Dapat dikatakan bahwa Sean Baker berusaha mengubah persepsi masyarakat terhadap pekerja seks.
Dalam film independennya yang dibuat dengan iPhone pada tahun 2015, “Tangerine,” ia mengeksplorasi persahabatan antara dua pekerja seks transgender yang menemukan hiburan dalam dukungan satu sama lain. Dalam “Starlet” dan “Red Rocket,” dia menggunakan industri pornografi sebagai cara untuk menganalisis masalah yang berkaitan dengan menemukan koneksi dan membangun kepercayaan. Baru-baru ini, dalam pemenang Palme d’Or “Anora”, Baker mengikuti seorang penari eksotis yang diberi kesempatan untuk menjalani gaya hidup fantasi yang bebas dari klub pria dan pria yang menyebalkan…atau setidaknya itulah yang dia pikirkan. Meskipun memiliki pemahaman mendalam dan mendasar mengenai komunitas-komunitas yang terstigmatisasi dan terpinggirkan ini, Baker tidak mengerahkan seluruh potensinya dalam cerita-cerita ini dan tidak ingin membatasi dirinya untuk membuat film tentang kelompok ini saja.

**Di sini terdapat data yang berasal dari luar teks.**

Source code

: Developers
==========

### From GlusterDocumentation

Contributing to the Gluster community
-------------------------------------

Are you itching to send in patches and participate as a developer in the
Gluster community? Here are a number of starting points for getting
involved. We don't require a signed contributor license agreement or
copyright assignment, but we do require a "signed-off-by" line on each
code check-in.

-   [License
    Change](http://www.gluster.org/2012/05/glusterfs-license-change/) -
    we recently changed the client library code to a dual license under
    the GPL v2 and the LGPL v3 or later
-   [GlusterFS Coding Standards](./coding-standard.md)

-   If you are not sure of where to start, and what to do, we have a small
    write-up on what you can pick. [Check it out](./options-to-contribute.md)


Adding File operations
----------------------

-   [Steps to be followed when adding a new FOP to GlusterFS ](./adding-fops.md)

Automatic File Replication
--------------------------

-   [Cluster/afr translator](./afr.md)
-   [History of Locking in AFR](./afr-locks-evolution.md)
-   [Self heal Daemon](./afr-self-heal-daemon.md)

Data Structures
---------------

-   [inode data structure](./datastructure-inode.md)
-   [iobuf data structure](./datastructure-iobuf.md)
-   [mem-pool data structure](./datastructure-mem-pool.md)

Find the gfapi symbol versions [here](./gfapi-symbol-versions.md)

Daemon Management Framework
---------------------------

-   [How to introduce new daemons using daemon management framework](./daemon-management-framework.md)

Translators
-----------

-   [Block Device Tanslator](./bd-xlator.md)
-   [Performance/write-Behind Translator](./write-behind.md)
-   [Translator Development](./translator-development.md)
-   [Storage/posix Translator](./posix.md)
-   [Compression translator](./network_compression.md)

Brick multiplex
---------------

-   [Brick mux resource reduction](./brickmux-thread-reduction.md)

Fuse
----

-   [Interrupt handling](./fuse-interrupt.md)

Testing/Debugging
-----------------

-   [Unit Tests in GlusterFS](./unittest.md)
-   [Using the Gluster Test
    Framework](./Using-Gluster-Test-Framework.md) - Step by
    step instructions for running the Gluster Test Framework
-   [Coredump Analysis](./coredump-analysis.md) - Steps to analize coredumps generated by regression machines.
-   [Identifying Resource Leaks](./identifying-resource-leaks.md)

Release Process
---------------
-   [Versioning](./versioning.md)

“Saya tidak pernah ingin cerita ini menjadi komedi atau semacamnya,” kata Baker kepada penonton di Future of Filmmaking Summit IndieWire di Los Angeles pada 2 November. “Lakukan dengan cara yang lebih terhormat dan bertanggung jawab.”

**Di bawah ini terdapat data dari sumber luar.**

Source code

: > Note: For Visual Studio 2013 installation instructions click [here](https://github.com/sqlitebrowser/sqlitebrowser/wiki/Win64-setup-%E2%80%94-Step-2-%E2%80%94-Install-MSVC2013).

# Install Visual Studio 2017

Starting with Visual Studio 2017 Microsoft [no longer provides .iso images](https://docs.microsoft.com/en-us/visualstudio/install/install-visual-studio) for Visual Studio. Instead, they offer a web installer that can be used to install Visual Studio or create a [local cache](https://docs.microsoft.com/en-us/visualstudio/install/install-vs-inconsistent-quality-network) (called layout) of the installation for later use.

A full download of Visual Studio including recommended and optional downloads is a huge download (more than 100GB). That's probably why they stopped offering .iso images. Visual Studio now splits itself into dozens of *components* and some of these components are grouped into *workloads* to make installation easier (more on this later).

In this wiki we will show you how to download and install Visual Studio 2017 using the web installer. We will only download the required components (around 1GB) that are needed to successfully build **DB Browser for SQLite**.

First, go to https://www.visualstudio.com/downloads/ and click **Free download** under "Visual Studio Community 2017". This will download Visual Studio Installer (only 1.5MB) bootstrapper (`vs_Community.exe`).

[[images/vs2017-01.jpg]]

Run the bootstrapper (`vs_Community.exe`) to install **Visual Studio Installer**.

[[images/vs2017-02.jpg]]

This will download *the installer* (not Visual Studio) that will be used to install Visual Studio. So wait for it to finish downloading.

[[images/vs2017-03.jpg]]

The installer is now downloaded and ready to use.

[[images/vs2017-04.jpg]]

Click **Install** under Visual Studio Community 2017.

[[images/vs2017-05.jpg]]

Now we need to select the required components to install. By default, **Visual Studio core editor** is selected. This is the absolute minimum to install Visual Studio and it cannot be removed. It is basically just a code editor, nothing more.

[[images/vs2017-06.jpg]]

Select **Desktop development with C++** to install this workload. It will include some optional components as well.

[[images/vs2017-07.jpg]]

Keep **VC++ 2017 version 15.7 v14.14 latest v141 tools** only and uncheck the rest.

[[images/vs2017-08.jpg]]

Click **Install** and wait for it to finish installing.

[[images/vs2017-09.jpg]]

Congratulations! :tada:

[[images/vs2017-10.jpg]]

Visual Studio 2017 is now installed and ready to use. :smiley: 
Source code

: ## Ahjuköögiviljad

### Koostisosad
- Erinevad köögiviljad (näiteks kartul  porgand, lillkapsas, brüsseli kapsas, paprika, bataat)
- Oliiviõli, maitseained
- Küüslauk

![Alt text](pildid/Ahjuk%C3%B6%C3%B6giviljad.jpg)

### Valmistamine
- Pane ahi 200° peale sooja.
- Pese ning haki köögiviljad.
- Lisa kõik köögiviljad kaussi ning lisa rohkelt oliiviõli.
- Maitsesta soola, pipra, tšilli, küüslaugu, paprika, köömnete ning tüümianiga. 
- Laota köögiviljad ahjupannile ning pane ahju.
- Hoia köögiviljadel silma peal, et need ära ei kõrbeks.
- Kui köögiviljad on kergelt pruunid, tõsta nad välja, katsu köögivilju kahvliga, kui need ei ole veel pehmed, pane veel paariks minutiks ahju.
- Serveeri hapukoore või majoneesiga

Namun, ia menyadari pentingnya memberikan platform kepada pekerja seks dan menceritakan kisah mereka dengan cara yang tidak merendahkan mereka atau pekerjaan yang mereka lakukan. Terutama saat dia membuat “Tangerine”, Baker menyadari tanggung jawab yang dia emban. Tidak hanya dalam menciptakan cerita-cerita yang menghibur, namun juga dalam menghilangkan banyak karakterisasi negatif yang diberikan kepada pekerja seks dalam representasi media.

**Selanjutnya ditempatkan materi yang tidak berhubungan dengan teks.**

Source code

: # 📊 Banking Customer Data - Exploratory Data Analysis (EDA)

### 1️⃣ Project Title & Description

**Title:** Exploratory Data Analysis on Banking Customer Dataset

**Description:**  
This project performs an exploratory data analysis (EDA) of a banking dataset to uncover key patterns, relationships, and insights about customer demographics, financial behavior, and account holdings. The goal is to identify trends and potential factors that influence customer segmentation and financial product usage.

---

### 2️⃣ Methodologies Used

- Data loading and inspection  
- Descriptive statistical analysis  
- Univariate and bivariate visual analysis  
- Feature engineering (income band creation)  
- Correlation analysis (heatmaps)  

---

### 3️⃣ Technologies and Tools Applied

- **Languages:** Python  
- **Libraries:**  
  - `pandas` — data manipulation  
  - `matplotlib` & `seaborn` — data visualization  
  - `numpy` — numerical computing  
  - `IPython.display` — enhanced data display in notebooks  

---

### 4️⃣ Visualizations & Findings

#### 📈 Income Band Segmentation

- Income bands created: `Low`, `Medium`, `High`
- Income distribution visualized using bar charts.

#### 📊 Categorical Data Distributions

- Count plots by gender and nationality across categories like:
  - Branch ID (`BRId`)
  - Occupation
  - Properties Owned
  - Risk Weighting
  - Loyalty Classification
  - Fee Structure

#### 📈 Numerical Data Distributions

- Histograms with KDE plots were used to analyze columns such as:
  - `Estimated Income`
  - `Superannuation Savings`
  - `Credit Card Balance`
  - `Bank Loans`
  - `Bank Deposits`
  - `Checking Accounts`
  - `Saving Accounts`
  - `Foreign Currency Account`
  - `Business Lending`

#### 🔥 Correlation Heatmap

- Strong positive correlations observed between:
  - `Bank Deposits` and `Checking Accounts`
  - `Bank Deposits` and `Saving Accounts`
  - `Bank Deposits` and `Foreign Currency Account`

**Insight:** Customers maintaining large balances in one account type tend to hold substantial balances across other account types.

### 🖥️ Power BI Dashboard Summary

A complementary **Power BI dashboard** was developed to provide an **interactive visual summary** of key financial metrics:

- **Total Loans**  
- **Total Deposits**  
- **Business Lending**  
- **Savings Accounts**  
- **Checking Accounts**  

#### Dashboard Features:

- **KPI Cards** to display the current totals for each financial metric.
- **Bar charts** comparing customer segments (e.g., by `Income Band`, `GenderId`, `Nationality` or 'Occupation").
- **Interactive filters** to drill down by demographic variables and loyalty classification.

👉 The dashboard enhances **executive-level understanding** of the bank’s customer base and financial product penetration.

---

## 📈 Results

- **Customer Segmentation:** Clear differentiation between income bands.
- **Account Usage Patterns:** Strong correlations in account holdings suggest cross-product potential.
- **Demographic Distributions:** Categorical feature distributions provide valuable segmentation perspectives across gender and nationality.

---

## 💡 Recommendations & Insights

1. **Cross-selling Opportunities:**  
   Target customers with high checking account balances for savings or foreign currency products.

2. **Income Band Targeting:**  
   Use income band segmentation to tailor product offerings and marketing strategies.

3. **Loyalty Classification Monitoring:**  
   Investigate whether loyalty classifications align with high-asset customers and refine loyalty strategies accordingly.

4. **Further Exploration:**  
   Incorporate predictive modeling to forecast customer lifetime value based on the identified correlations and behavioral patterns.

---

“Saya berharap dengan menampilkan karakter kita dengan cara yang memungkinkan adanya empati dan mendorong penonton untuk mendukung pahlawan kita, hal ini akan membantu menghilangkan apa yang saya yakini sebagai stigma tidak adil yang diterapkan pada mata pencaharian ini,” kata Baker.
Pemimpin Redaksi IndieWire Dana Harris Bridson kemudian bertanya kepada Baker tentang kecanduannya terhadap opioid selama usia 20-an dan bagaimana hal itu menginspirasi minatnya pada komunitas ini. Faktanya, Baker berencana membuat film tentang periode hidupnya (dia sudah bersih sekarang, meski dia mengaku menikmati minuman THC), tapi sayangnya, hal itu gagal selama pandemi COVID-19.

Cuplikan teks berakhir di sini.